During the three-day gathering, participants drafted four broad goals on which they will work over the next four years to end harassment and discrimination against LGBT athletes and coaches. These include collaborations with major professional sports leagues to make them more LGBT inclusive, increased visibility of out collegiate athletes and coaches and the implementation of LGBT-inclusive policies in at least five adult and youth recreational leagues. The fourth objective is to have at least two million young people hear what summit organizers describe as an inclusive definition of “athletic champion.”


“We’re tired of just waiting around and progress being really slow so we got together,” said Johnson, who represented the Federation of Gay Games at the summit. “We’re trying to do something bold and get Nike behind us.
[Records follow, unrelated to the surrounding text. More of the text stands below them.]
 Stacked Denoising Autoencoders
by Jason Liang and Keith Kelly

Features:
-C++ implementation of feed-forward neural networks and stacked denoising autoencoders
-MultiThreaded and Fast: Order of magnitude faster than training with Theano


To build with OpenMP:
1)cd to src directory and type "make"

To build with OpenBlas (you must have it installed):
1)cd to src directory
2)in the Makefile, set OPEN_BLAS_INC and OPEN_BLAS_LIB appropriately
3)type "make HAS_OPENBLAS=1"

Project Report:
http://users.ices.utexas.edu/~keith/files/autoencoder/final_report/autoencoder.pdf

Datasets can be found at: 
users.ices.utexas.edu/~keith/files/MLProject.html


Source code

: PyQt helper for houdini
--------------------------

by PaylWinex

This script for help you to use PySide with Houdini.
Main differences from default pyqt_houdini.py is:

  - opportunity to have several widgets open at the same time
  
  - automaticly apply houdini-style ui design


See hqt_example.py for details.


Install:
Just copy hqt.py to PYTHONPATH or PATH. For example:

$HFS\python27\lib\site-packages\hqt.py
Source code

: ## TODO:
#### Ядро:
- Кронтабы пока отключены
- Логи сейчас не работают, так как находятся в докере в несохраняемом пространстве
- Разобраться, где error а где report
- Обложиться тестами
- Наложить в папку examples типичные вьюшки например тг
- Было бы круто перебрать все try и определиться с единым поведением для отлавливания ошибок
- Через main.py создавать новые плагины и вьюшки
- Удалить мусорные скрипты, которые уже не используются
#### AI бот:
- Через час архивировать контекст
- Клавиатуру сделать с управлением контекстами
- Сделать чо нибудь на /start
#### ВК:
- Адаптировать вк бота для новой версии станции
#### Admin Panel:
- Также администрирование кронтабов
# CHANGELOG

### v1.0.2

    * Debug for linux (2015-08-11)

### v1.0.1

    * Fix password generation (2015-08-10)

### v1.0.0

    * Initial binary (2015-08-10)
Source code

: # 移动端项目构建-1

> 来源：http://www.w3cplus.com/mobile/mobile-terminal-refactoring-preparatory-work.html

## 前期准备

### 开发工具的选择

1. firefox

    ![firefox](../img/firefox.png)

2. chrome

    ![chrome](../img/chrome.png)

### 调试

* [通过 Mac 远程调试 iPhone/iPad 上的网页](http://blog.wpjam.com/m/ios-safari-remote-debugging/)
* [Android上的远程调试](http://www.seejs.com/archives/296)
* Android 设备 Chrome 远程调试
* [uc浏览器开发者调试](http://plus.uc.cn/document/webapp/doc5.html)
And we’ve got some fresh ideas.”

Several summit participants also marched with the Nike contingent in the Portland Pride Parade that coincided with the end of the gathering.

“It’s the Nike LGBT Sports Summit, but it really is a collaboration between Nike and a bunch of us who want to get this done,” stressed Zeigler, referring to the sporting apparel’s support of the gathering. “Being yourself and maximizing your potential—these are all important pieces of Nike’s brand. What we’re doing is matching Nike’s brand.”

Read in full HERE.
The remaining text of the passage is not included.